** WHAT YOU NEED TO DO **
If a line in the entries below includes the string "textbf", copy it out.

Stored items from a collection
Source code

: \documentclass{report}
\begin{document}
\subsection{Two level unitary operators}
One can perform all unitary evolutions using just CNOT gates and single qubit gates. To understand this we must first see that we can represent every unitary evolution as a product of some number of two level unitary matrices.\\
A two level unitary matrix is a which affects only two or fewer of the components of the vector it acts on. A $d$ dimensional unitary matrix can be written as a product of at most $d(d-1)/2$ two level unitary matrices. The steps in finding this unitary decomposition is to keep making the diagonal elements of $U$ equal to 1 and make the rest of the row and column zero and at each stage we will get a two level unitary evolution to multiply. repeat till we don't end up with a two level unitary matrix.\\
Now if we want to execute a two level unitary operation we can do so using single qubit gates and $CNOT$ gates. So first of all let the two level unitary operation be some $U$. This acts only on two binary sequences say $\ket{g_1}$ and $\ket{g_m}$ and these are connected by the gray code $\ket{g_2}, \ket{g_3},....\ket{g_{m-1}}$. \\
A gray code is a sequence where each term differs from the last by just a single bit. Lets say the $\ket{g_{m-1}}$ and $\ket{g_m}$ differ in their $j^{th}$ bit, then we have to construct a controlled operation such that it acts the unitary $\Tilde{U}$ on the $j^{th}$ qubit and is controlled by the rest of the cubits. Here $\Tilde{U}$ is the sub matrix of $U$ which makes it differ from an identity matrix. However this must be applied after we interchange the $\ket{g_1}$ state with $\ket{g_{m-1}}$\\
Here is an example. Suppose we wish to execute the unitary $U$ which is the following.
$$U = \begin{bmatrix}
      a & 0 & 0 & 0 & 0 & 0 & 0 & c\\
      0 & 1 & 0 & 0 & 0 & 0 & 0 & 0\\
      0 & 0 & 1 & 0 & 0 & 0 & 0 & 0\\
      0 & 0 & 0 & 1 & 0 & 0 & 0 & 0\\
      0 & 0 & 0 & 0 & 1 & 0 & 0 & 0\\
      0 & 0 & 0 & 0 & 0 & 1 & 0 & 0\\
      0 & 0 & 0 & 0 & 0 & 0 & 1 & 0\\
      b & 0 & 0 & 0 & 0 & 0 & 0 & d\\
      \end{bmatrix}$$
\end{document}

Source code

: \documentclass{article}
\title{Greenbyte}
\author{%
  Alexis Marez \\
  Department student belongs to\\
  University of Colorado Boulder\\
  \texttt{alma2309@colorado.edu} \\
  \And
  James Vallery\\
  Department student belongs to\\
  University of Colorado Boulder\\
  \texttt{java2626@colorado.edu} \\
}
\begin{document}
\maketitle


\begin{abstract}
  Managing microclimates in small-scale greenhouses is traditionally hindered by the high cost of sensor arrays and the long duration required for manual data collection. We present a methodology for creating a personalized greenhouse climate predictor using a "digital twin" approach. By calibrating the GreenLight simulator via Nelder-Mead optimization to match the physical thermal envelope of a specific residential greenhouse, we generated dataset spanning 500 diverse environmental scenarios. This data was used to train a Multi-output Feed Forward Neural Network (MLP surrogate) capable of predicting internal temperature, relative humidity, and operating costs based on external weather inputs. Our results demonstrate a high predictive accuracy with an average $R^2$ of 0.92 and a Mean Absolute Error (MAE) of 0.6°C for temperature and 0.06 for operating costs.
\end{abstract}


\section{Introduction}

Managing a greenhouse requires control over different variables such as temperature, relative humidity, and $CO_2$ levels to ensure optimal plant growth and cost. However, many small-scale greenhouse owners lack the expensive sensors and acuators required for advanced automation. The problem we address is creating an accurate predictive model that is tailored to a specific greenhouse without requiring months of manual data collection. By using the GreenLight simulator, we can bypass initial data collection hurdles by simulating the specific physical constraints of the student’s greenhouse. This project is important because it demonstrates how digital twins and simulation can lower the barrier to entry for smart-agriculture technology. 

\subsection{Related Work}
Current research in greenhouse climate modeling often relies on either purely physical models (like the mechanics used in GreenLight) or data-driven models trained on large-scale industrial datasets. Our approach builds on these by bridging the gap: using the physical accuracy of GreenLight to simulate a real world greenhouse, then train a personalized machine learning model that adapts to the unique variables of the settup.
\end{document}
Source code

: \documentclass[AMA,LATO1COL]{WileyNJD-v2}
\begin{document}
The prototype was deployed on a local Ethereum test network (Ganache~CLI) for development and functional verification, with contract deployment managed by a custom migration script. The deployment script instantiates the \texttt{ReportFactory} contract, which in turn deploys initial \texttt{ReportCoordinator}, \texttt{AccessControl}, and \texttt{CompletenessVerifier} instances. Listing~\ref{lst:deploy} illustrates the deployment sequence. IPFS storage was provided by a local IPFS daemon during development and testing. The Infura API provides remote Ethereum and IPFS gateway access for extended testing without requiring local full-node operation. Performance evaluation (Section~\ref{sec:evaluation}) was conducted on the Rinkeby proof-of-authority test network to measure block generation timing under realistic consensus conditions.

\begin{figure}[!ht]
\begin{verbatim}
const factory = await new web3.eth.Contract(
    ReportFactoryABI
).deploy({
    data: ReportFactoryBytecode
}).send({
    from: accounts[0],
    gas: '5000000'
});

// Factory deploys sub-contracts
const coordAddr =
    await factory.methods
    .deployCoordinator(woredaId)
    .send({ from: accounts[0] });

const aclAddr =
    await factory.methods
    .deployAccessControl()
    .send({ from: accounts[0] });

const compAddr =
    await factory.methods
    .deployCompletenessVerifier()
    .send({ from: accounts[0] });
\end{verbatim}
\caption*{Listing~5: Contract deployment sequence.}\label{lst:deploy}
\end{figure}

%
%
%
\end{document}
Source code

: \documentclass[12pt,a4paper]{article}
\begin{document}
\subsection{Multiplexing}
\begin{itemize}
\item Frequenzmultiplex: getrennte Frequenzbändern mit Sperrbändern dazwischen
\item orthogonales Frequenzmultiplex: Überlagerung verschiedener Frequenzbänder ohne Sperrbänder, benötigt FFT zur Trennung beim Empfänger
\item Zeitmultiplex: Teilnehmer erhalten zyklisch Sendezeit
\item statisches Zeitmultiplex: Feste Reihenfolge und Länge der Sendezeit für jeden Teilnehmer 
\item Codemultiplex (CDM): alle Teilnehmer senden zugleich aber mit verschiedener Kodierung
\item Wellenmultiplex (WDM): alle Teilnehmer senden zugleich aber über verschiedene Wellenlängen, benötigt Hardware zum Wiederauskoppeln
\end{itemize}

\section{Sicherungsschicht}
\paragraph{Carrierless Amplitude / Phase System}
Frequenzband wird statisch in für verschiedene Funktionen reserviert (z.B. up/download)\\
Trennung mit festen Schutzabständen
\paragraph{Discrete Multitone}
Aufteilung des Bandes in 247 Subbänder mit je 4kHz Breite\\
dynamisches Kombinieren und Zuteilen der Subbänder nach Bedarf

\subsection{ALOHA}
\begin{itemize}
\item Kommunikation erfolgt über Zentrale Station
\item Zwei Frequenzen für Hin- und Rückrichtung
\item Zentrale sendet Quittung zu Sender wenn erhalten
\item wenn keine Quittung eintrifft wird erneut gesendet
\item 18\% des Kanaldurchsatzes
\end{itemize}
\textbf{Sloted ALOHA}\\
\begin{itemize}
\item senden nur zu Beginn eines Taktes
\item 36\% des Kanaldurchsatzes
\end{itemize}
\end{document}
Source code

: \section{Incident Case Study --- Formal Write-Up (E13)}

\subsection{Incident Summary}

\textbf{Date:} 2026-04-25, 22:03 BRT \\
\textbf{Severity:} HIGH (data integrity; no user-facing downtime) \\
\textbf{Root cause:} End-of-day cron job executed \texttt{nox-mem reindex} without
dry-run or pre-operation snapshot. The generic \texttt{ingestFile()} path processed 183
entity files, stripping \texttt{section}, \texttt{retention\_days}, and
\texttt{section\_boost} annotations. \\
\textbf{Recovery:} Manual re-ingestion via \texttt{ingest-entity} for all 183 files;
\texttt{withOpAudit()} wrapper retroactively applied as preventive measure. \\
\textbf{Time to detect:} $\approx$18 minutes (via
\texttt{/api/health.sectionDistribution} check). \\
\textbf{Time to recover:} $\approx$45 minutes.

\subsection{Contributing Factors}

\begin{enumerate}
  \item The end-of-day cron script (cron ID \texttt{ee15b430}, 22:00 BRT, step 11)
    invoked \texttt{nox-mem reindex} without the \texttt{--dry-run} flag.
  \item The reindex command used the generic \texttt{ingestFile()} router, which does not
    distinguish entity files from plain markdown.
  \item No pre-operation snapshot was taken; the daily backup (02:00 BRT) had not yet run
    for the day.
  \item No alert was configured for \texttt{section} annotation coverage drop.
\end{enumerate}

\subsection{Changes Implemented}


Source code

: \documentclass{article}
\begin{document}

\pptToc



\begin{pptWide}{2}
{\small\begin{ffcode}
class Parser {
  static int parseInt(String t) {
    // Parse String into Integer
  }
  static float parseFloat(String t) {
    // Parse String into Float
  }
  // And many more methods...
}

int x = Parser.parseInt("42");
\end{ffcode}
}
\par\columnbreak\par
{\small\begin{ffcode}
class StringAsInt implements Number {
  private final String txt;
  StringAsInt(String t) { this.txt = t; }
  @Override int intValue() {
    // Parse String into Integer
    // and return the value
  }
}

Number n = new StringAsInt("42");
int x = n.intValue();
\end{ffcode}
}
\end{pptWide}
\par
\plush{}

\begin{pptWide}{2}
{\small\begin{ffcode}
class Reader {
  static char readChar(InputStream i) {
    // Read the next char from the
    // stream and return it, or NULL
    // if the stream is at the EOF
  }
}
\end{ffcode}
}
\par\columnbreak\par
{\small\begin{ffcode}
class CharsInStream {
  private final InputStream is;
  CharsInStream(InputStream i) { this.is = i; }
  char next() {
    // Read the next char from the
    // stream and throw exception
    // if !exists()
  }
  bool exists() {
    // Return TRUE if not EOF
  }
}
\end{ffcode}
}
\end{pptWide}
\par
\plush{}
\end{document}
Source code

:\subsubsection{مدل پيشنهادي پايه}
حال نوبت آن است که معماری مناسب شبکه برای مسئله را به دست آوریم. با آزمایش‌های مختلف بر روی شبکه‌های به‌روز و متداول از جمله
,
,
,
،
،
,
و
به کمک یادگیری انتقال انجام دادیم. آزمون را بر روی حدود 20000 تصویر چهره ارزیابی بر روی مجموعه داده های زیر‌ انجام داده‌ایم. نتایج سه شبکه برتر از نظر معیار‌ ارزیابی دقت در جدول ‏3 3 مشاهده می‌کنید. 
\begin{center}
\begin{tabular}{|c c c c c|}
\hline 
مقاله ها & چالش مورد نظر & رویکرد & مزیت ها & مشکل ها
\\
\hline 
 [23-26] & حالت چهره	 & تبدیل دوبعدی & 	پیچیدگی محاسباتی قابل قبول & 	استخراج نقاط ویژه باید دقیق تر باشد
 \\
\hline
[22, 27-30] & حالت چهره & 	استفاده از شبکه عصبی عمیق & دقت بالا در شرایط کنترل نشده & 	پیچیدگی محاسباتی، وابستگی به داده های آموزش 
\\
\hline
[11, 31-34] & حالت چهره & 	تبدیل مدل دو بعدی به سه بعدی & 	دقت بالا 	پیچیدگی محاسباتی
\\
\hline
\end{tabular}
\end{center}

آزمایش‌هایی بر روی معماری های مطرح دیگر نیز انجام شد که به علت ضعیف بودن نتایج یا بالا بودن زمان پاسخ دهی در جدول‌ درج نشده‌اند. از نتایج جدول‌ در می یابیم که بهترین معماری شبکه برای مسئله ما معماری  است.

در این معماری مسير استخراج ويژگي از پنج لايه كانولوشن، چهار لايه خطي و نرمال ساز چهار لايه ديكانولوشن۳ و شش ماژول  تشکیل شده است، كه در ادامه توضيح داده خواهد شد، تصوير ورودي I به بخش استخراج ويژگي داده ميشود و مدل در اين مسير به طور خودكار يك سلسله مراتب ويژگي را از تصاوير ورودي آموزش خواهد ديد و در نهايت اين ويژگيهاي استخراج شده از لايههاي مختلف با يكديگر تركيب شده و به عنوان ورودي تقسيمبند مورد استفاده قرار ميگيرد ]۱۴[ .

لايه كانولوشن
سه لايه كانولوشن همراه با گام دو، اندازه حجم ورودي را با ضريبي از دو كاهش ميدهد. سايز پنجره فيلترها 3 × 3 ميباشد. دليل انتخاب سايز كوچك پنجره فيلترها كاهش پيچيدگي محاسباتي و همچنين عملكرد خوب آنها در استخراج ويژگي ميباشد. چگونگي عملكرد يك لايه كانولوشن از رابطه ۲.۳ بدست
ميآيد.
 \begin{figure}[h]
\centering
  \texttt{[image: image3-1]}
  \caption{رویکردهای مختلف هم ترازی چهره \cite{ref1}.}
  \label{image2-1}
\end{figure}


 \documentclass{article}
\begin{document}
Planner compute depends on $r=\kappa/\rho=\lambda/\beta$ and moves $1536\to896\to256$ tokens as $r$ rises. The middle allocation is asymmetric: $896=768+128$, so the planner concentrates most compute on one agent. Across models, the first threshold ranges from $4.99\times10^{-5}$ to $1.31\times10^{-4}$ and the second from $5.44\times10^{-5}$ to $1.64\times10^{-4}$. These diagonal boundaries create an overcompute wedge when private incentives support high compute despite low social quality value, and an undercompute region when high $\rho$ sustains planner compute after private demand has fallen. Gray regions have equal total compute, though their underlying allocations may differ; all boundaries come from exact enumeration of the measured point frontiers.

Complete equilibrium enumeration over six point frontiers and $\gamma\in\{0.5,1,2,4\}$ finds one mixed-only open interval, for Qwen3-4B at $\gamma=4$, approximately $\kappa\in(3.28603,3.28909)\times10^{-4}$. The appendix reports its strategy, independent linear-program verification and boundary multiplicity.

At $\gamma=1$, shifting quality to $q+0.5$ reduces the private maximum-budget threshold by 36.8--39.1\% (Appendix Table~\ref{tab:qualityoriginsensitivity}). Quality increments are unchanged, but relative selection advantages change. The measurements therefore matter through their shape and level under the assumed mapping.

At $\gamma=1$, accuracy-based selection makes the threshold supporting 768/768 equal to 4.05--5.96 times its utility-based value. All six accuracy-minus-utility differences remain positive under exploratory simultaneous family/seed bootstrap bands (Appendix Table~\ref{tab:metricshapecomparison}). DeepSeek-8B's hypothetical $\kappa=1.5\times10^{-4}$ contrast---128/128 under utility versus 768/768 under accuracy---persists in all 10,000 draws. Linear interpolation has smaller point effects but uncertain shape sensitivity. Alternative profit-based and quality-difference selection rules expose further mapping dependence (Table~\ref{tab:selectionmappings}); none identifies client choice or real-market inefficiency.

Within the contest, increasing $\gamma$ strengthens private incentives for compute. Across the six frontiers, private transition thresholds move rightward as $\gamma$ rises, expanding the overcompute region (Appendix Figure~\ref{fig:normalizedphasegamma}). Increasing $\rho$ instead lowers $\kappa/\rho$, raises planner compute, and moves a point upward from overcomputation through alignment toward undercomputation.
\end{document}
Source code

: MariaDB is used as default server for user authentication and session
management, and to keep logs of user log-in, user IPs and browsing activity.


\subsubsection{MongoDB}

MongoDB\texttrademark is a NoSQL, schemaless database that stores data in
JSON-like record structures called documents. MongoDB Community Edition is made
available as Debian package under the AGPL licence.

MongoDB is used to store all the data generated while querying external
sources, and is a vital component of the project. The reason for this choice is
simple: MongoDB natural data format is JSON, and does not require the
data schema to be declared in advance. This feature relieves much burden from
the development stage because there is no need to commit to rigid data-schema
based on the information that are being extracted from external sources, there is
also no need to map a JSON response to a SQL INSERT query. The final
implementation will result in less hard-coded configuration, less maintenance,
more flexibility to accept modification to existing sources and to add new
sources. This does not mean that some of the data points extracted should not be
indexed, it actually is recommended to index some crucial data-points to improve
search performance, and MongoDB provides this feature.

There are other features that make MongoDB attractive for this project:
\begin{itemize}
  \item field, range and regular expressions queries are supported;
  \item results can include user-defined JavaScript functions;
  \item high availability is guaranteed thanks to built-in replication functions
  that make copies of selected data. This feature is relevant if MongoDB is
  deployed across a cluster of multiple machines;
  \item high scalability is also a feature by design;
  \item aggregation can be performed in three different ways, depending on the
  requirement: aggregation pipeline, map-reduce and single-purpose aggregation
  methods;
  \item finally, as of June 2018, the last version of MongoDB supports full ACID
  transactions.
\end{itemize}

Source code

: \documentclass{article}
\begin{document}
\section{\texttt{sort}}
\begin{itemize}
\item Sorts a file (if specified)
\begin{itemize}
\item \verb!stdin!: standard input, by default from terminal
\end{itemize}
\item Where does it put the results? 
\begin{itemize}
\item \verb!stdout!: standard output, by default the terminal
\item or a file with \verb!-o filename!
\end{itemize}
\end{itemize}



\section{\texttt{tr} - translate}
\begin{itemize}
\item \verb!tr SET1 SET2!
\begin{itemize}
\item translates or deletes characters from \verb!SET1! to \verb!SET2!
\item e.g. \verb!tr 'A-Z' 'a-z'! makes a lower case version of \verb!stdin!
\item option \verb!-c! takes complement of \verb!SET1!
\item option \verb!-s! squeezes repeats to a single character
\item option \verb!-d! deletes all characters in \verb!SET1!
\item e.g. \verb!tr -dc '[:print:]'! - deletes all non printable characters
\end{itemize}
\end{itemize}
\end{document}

** TASK ANSWER **
\textbf{Sloted ALOHA}\\
\textbf{Date:} 2026-04-25, 22:03 BRT \\
\textbf{Severity:} HIGH (data integrity; no user-facing downtime) \\
\textbf{Root cause:} End-of-day cron job executed \texttt{nox-mem reindex} without
\textbf{Recovery:} Manual re-ingestion via \texttt{ingest-entity} for all 183 files;
\textbf{Time to detect:} $\approx$18 minutes (via
\textbf{Time to recover:} $\approx$45 minutes.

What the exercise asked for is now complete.